:: SOURCE INFORMATION

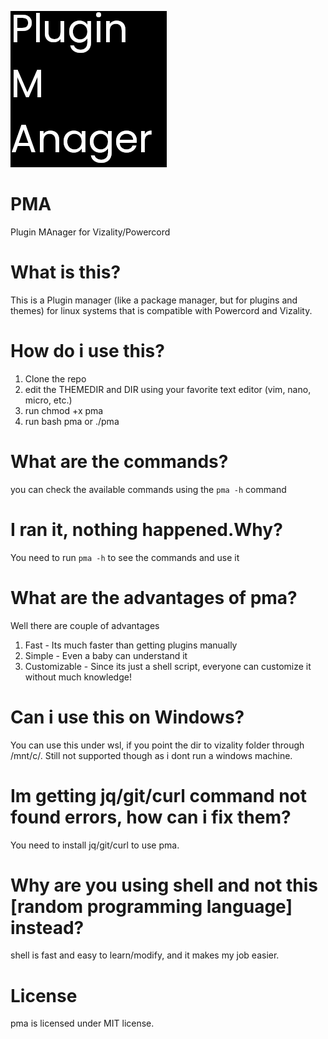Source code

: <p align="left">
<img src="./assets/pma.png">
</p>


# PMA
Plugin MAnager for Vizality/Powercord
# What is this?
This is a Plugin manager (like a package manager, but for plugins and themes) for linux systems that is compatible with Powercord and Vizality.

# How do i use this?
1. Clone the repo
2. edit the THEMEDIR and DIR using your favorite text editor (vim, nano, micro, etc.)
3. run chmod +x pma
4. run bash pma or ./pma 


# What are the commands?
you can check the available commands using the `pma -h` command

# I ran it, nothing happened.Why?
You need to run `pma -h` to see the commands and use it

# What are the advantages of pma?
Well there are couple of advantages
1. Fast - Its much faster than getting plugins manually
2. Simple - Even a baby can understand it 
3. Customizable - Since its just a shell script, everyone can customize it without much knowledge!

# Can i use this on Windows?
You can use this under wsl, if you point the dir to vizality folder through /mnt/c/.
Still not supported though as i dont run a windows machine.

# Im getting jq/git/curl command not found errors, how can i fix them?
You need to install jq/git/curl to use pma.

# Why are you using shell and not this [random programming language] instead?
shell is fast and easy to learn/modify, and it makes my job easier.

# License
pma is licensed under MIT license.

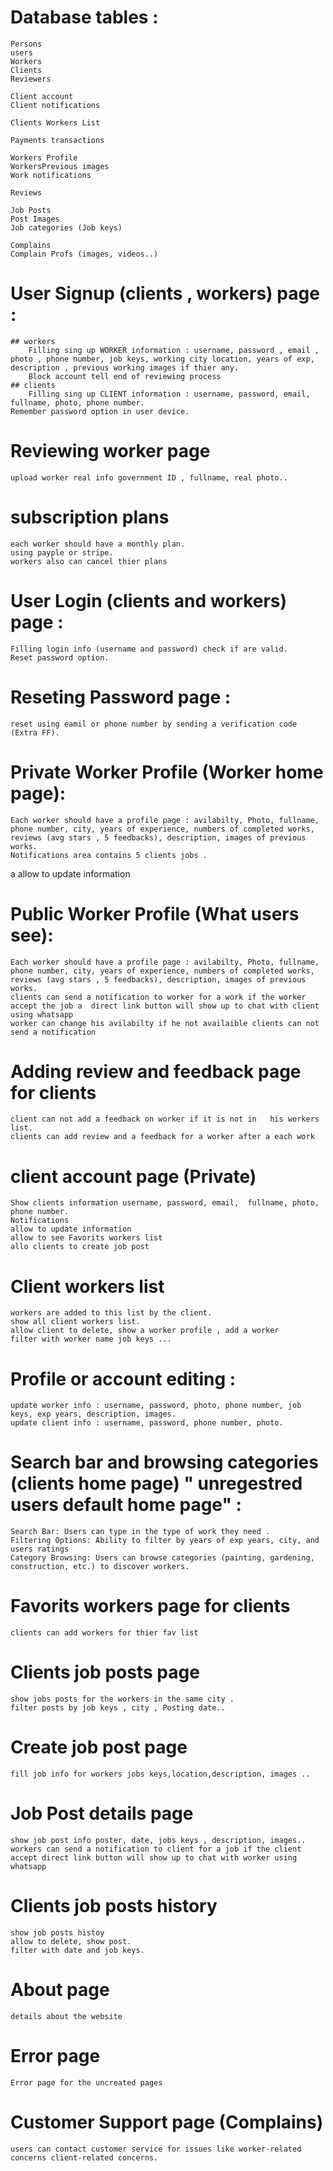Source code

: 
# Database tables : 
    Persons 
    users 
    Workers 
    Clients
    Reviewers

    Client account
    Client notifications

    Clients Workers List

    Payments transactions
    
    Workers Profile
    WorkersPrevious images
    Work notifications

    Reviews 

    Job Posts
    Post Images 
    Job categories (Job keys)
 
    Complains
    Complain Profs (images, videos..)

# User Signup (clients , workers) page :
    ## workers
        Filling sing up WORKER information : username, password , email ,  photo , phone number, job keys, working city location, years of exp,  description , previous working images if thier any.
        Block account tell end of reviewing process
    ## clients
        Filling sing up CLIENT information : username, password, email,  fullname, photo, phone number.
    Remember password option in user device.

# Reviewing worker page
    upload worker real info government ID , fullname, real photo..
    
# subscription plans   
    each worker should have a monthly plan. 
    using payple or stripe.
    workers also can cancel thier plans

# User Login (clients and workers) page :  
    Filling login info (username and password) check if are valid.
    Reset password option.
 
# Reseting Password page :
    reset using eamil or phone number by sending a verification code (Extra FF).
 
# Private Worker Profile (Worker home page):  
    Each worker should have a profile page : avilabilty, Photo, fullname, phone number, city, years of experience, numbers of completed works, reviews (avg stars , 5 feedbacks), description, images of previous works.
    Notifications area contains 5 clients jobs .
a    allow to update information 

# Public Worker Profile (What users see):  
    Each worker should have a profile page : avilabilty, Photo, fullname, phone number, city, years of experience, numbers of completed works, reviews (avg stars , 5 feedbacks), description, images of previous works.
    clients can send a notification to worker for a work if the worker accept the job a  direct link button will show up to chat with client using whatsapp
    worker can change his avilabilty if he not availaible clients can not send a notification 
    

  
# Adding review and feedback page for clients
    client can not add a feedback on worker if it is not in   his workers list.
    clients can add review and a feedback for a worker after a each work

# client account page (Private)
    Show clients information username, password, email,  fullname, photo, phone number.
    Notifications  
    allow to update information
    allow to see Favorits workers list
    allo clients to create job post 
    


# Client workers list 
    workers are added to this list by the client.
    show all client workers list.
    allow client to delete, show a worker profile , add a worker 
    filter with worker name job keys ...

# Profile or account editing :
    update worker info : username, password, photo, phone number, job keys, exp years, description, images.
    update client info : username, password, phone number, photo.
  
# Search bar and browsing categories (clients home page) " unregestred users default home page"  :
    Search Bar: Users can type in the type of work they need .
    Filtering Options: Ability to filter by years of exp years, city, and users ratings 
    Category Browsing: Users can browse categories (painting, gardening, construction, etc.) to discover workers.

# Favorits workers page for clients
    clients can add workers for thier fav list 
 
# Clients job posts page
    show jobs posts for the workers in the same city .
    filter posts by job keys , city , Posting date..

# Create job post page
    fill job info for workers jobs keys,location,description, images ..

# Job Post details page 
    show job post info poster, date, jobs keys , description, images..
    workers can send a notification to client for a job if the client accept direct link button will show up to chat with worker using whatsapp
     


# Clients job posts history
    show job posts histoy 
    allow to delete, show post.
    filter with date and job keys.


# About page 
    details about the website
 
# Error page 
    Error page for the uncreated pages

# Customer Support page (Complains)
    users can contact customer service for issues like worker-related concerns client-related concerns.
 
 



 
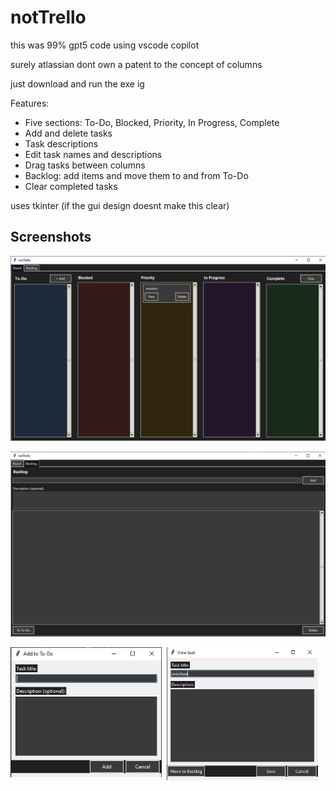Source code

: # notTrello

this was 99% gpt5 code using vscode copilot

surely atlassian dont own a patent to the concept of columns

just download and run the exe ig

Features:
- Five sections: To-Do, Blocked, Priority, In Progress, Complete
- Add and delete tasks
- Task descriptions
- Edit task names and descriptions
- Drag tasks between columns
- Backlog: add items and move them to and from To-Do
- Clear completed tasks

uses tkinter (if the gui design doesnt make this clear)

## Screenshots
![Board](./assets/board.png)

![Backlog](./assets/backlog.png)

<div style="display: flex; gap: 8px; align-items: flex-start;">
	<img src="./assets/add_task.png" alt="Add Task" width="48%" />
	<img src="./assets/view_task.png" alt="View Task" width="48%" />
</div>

::::

● YOUR TASK
Write the lines above out again exactly, without any of their pictures.

● RESULT FOR THIS TASK
Source code

: <p align="left">
<img src="./assets/pma.png">
</p>


# PMA
Plugin MAnager for Vizality/Powercord
# What is this?
This is a Plugin manager (like a package manager, but for plugins and themes) for linux systems that is compatible with Powercord and Vizality.

# How do i use this?
1. Clone the repo
2. edit the THEMEDIR and DIR using your favorite text editor (vim, nano, micro, etc.)
3. run chmod +x pma
4. run bash pma or ./pma 


# What are the commands?
you can check the available commands using the `pma -h` command

# I ran it, nothing happened.Why?
You need to run `pma -h` to see the commands and use it

# What are the advantages of pma?
Well there are couple of advantages
1. Fast - Its much faster than getting plugins manually
2. Simple - Even a baby can understand it 
3. Customizable - Since its just a shell script, everyone can customize it without much knowledge!

# Can i use this on Windows?
You can use this under wsl, if you point the dir to vizality folder through /mnt/c/.
Still not supported though as i dont run a windows machine.

# Im getting jq/git/curl command not found errors, how can i fix them?
You need to install jq/git/curl to use pma.

# Why are you using shell and not this [random programming language] instead?
shell is fast and easy to learn/modify, and it makes my job easier.

# License
pma is licensed under MIT license.

Source code

: 
# Database tables : 
    Persons 
    users 
    Workers 
    Clients
    Reviewers

    Client account
    Client notifications

    Clients Workers List

    Payments transactions
    
    Workers Profile
    WorkersPrevious images
    Work notifications

    Reviews 

    Job Posts
    Post Images 
    Job categories (Job keys)
 
    Complains
    Complain Profs (images, videos..)

# User Signup (clients , workers) page :
    ## workers
        Filling sing up WORKER information : username, password , email ,  photo , phone number, job keys, working city location, years of exp,  description , previous working images if thier any.
        Block account tell end of reviewing process
    ## clients
        Filling sing up CLIENT information : username, password, email,  fullname, photo, phone number.
    Remember password option in user device.

# Reviewing worker page
    upload worker real info government ID , fullname, real photo..
    
# subscription plans   
    each worker should have a monthly plan. 
    using payple or stripe.
    workers also can cancel thier plans

# User Login (clients and workers) page :  
    Filling login info (username and password) check if are valid.
    Reset password option.
 
# Reseting Password page :
    reset using eamil or phone number by sending a verification code (Extra FF).
 
# Private Worker Profile (Worker home page):  
    Each worker should have a profile page : avilabilty, Photo, fullname, phone number, city, years of experience, numbers of completed works, reviews (avg stars , 5 feedbacks), description, images of previous works.
    Notifications area contains 5 clients jobs .
a    allow to update information 

# Public Worker Profile (What users see):  
    Each worker should have a profile page : avilabilty, Photo, fullname, phone number, city, years of experience, numbers of completed works, reviews (avg stars , 5 feedbacks), description, images of previous works.
    clients can send a notification to worker for a work if the worker accept the job a  direct link button will show up to chat with client using whatsapp
    worker can change his avilabilty if he not availaible clients can not send a notification 
    

  
# Adding review and feedback page for clients
    client can not add a feedback on worker if it is not in   his workers list.
    clients can add review and a feedback for a worker after a each work

# client account page (Private)
    Show clients information username, password, email,  fullname, photo, phone number.
    Notifications  
    allow to update information
    allow to see Favorits workers list
    allo clients to create job post 
    


# Client workers list 
    workers are added to this list by the client.
    show all client workers list.
    allow client to delete, show a worker profile , add a worker 
    filter with worker name job keys ...

# Profile or account editing :
    update worker info : username, password, photo, phone number, job keys, exp years, description, images.
    update client info : username, password, phone number, photo.
  
# Search bar and browsing categories (clients home page) " unregestred users default home page"  :
    Search Bar: Users can type in the type of work they need .
    Filtering Options: Ability to filter by years of exp years, city, and users ratings 
    Category Browsing: Users can browse categories (painting, gardening, construction, etc.) to discover workers.

# Favorits workers page for clients
    clients can add workers for thier fav list 
 
# Clients job posts page
    show jobs posts for the workers in the same city .
    filter posts by job keys , city , Posting date..

# Create job post page
    fill job info for workers jobs keys,location,description, images ..

# Job Post details page 
    show job post info poster, date, jobs keys , description, images..
    workers can send a notification to client for a job if the client accept direct link button will show up to chat with worker using whatsapp
     


# Clients job posts history
    show job posts histoy 
    allow to delete, show post.
    filter with date and job keys.


# About page 
    details about the website
 
# Error page 
    Error page for the uncreated pages

# Customer Support page (Complains)
    users can contact customer service for issues like worker-related concerns client-related concerns.
 
 



 
Source code

: # notTrello

this was 99% gpt5 code using vscode copilot

surely atlassian dont own a patent to the concept of columns

just download and run the exe ig

Features:
- Five sections: To-Do, Blocked, Priority, In Progress, Complete
- Add and delete tasks
- Task descriptions
- Edit task names and descriptions
- Drag tasks between columns
- Backlog: add items and move them to and from To-Do
- Clear completed tasks

uses tkinter (if the gui design doesnt make this clear)

## Screenshots
![Board](./assets/board.png)

![Backlog](./assets/backlog.png)

<div style="display: flex; gap: 8px; align-items: flex-start;">
	<img src="./assets/add_task.png" alt="Add Task" width="48%" />
	<img src="./assets/view_task.png" alt="View Task" width="48%" />
</div>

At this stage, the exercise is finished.